Problem statement: Lines with the word "target" in them are the ones to copy from the records.

Entries provided:
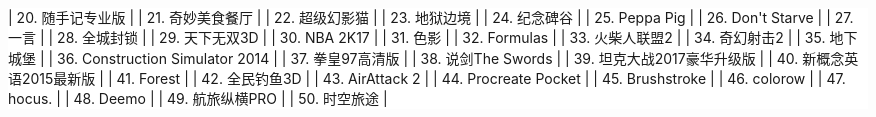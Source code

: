 | 20. 随手记专业版 |
| 21. 奇妙美食餐厅  |
| 22. 超级幻影猫  |
| 23. 地狱边境  |
| 24. 纪念碑谷 |
| 25. Peppa Pig  |
| 26. Don't Starve |
| 27. 一言 |
| 28. 全城封锁  |
| 29. 天下无双3D |
| 30. NBA 2K17 |
| 31. 色影  |
| 32. Formulas  |
| 33. 火柴人联盟2 |
| 34. 奇幻射击2 |
| 35. 地下城堡 |
| 36. Construction Simulator 2014 |
| 37. 拳皇97高清版 |
| 38. 说剑The Swords |
| 39. 坦克大战2017豪华升级版 |
| 40. 新概念英语2015最新版 |
| 41. Forest |
| 42. 全民钓鱼3D |
| 43. AirAttack 2 |
| 44. Procreate Pocket |
| 45. Brushstroke |
| 46. colorow  |
| 47. hocus. |
| 48. Deemo |
| 49. 航旅纵横PRO |
| 50. 时空旅途  |
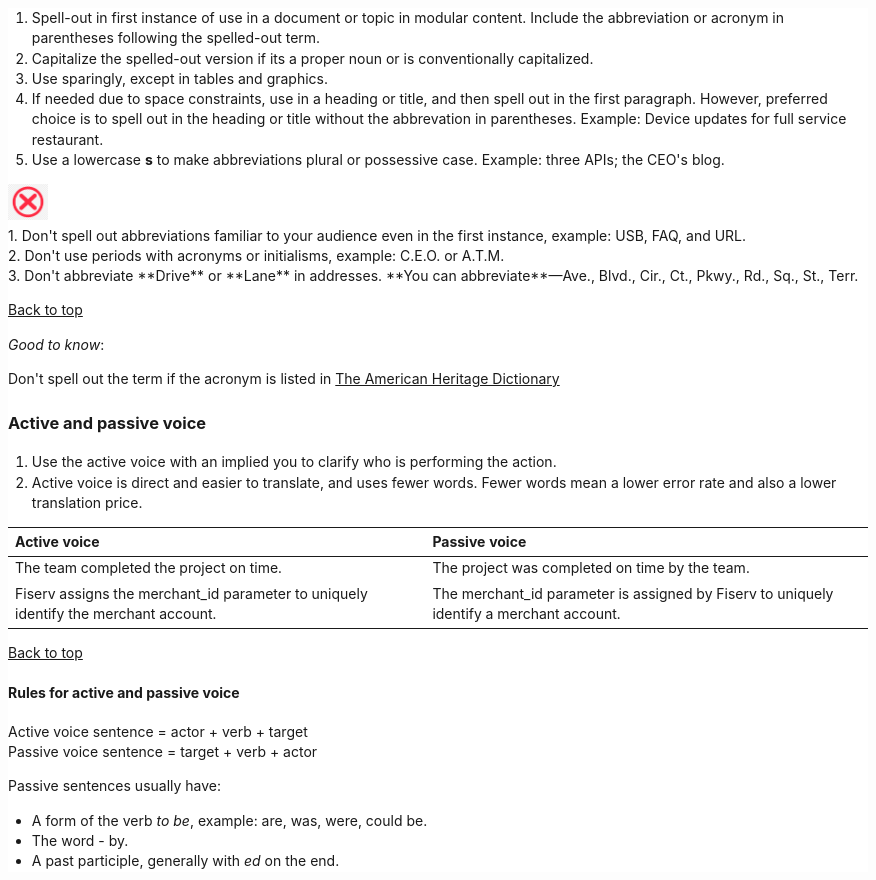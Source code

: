  1. Spell-out in first instance of use in a document or topic in modular content. Include the abbreviation or acronym in parentheses following the spelled-out term.<br>
 2. Capitalize the spelled-out version if its a proper noun or is conventionally capitalized.<br>
 3. Use sparingly, except in tables and graphics.<br>
 4. If needed due to space constraints, use in a heading or title, and then spell out in the first paragraph. However, preferred choice is to spell out in the heading or title without the abbrevation in parentheses. Example: Device updates for full service restaurant.<br>
 5. Use a lowercase **s** to make abbreviations plural or possessive case. Example: three APIs; the CEO's blog.<br>
 
<div class="row" style="text-align:left;" markdown=1><img src="./assets/images/red-x-graphic.png"  width="40"/></div>
 1. Don't spell out abbreviations familiar to your audience even in the first instance, example: USB, FAQ, and URL.<br>
 2. Don't use periods with acronyms or initialisms, example: C.E.O. or A.T.M.<br>
 3. Don't abbreviate **Drive** or **Lane** in addresses. **You can abbreviate**—Ave., Blvd., Cir., Ct., Pkwy., Rd., Sq., St., Terr.<br>

[Back to top](#writing-standards)

_Good to know_:

Don't spell out the term if the acronym is listed in [The American Heritage Dictionary](https://ahdictionary.com/)

### Active and passive voice

 1. Use the active voice with an implied you to clarify who is performing the action.
 2. Active voice is direct and easier to translate, and uses fewer words. Fewer words mean a lower error rate and also a lower translation price.

|                                     Active voice                                    |                                       Passive voice                                      |
|:-----------------------------------------------------------------------------------|:----------------------------------------------------------------------------------------|
| The team completed the project on time.                                             | The project was completed on time by the team.                                           |
| Fiserv assigns the merchant_id parameter to uniquely identify the merchant account. | The merchant_id parameter is assigned by Fiserv to uniquely identify a merchant account. |

[Back to top](#writing-standards)

#### Rules for active and passive voice

Active voice sentence = actor + verb + target<br>
Passive voice sentence = target + verb + actor

Passive sentences usually have:

 * A form of the verb _to be_, example: are, was, were, could be.
 * The word - by.
 * A past participle, generally with _ed_ on the end.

Reply:
Active voice sentence = actor + verb + target<br>
Passive voice sentence = target + verb + actor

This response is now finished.